> Task details
Please repeat, from the entries that follow, the lines from the one containing "1. Clone this" through the one containing "- Studying team dynamics and performance" exactly, adding nothing.

Stored data entries
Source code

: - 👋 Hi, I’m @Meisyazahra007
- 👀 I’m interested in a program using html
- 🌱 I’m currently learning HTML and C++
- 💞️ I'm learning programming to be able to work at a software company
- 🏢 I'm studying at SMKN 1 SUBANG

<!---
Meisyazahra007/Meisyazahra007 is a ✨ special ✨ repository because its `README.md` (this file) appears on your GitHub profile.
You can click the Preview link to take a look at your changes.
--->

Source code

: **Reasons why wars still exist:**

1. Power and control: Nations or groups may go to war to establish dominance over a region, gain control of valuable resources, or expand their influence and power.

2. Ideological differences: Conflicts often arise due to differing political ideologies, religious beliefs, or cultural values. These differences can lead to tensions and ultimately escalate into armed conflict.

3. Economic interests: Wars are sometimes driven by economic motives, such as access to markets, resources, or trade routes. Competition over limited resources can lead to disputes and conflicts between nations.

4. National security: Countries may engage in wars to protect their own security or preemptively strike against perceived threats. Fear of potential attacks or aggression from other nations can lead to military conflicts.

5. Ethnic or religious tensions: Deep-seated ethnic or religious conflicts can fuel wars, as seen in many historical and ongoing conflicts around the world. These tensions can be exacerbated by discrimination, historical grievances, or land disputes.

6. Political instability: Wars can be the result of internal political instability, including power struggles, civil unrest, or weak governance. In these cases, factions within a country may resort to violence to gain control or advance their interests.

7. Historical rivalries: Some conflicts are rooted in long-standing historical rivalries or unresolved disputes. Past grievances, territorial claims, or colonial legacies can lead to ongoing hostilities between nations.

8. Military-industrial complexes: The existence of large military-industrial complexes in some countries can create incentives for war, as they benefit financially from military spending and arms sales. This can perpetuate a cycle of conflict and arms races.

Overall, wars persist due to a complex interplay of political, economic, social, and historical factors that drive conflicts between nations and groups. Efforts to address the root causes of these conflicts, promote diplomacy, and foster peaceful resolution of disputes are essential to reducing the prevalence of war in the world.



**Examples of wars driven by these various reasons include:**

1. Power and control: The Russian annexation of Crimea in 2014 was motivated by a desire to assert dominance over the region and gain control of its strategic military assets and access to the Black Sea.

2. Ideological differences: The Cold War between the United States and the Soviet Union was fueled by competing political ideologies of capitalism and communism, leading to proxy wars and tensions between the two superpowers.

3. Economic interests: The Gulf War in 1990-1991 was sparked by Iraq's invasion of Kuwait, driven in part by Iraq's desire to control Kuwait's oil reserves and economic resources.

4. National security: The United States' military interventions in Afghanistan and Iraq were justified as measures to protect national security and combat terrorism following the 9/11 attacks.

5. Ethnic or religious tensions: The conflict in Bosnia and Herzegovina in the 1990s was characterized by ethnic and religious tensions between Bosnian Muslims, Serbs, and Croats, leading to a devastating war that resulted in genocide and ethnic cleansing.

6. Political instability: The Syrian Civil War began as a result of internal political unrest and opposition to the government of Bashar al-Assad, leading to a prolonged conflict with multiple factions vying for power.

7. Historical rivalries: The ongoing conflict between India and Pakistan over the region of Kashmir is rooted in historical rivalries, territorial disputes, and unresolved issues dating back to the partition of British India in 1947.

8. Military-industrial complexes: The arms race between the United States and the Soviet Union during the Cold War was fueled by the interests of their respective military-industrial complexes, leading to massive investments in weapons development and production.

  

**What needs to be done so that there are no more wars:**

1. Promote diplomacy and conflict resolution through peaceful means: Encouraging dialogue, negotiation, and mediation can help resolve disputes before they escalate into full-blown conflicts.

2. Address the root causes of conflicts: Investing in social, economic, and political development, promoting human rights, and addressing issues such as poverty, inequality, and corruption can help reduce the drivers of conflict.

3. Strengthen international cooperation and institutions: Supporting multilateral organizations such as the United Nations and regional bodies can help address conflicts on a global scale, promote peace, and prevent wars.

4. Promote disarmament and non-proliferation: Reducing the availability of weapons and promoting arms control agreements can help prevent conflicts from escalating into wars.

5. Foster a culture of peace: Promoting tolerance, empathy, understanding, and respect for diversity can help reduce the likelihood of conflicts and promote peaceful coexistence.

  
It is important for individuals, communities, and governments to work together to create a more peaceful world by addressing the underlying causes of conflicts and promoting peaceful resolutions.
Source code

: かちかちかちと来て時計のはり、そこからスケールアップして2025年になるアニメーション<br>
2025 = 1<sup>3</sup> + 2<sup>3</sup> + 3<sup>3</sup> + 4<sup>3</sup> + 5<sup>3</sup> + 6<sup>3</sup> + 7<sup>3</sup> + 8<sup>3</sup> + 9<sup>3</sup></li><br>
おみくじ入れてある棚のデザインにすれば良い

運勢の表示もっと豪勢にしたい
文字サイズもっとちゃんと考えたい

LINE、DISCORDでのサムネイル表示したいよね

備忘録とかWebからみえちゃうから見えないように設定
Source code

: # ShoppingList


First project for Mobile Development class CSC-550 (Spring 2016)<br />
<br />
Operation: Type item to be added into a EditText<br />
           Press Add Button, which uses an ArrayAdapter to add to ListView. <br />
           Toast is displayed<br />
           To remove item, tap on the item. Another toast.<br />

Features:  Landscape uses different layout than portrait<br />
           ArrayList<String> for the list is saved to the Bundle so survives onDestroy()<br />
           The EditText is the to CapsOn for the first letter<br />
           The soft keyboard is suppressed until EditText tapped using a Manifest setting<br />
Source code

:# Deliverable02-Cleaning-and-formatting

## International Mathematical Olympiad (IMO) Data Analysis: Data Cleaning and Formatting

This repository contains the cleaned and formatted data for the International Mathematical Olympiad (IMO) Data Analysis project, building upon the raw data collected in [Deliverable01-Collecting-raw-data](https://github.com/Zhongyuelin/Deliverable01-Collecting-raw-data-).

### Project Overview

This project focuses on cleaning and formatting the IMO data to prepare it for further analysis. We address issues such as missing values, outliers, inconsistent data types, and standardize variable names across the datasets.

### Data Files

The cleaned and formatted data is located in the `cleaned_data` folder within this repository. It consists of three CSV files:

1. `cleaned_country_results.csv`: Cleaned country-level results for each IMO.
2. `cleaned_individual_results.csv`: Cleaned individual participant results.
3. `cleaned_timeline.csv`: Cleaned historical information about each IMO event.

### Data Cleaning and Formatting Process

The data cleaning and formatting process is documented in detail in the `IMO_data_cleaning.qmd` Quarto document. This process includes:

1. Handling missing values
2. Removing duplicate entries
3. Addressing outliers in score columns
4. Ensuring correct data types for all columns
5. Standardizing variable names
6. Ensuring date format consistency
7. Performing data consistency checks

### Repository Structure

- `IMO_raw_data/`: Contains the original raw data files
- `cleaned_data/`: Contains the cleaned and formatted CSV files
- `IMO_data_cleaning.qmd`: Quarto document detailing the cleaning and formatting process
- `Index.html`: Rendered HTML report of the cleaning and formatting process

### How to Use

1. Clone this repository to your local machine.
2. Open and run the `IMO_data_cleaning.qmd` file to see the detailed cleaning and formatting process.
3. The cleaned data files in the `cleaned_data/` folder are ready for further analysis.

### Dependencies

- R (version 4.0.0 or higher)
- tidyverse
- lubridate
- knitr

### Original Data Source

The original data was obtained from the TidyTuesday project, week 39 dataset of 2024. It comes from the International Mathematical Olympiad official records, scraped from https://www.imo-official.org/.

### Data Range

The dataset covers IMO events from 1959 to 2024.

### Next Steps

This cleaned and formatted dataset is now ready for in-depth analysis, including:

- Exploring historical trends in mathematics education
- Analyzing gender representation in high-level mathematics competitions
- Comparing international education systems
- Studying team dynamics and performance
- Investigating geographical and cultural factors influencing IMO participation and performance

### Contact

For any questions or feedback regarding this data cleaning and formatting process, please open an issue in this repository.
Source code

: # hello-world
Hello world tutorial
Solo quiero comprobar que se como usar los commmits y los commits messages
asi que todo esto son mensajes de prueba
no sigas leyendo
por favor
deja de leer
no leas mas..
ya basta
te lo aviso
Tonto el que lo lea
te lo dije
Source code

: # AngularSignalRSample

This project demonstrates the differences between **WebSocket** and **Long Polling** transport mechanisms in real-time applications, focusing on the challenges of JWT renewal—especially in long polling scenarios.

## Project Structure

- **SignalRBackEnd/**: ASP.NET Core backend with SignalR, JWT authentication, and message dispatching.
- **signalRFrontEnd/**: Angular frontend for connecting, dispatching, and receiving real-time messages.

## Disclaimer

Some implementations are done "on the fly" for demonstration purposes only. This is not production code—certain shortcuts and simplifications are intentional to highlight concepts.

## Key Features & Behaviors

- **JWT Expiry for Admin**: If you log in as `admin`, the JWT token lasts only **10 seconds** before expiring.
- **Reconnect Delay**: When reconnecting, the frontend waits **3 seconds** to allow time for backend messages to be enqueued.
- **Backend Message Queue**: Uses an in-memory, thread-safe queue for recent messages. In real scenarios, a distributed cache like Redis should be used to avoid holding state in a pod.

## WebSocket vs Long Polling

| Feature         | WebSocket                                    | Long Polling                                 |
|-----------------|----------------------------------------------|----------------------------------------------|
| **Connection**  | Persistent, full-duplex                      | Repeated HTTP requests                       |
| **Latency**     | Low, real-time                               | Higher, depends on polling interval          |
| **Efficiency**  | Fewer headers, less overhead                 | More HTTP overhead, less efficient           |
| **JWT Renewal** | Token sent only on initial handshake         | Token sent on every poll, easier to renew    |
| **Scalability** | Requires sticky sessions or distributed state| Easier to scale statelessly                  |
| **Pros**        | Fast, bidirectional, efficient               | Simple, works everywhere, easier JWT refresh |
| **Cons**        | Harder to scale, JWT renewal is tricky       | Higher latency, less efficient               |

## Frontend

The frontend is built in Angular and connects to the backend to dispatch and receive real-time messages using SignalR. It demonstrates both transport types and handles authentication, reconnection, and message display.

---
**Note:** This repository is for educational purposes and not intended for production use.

> Your response
1. Clone this repository to your local machine.
2. Open and run the `IMO_data_cleaning.qmd` file to see the detailed cleaning and formatting process.
3. The cleaned data files in the `cleaned_data/` folder are ready for further analysis.

### Dependencies

- R (version 4.0.0 or higher)
- tidyverse
- lubridate
- knitr

### Original Data Source

The original data was obtained from the TidyTuesday project, week 39 dataset of 2024. It comes from the International Mathematical Olympiad official records, scraped from https://www.imo-official.org/.

### Data Range

The dataset covers IMO events from 1959 to 2024.

### Next Steps

This cleaned and formatted dataset is now ready for in-depth analysis, including:

- Exploring historical trends in mathematics education
- Analyzing gender representation in high-level mathematics competitions
- Comparing international education systems
- Studying team dynamics and performance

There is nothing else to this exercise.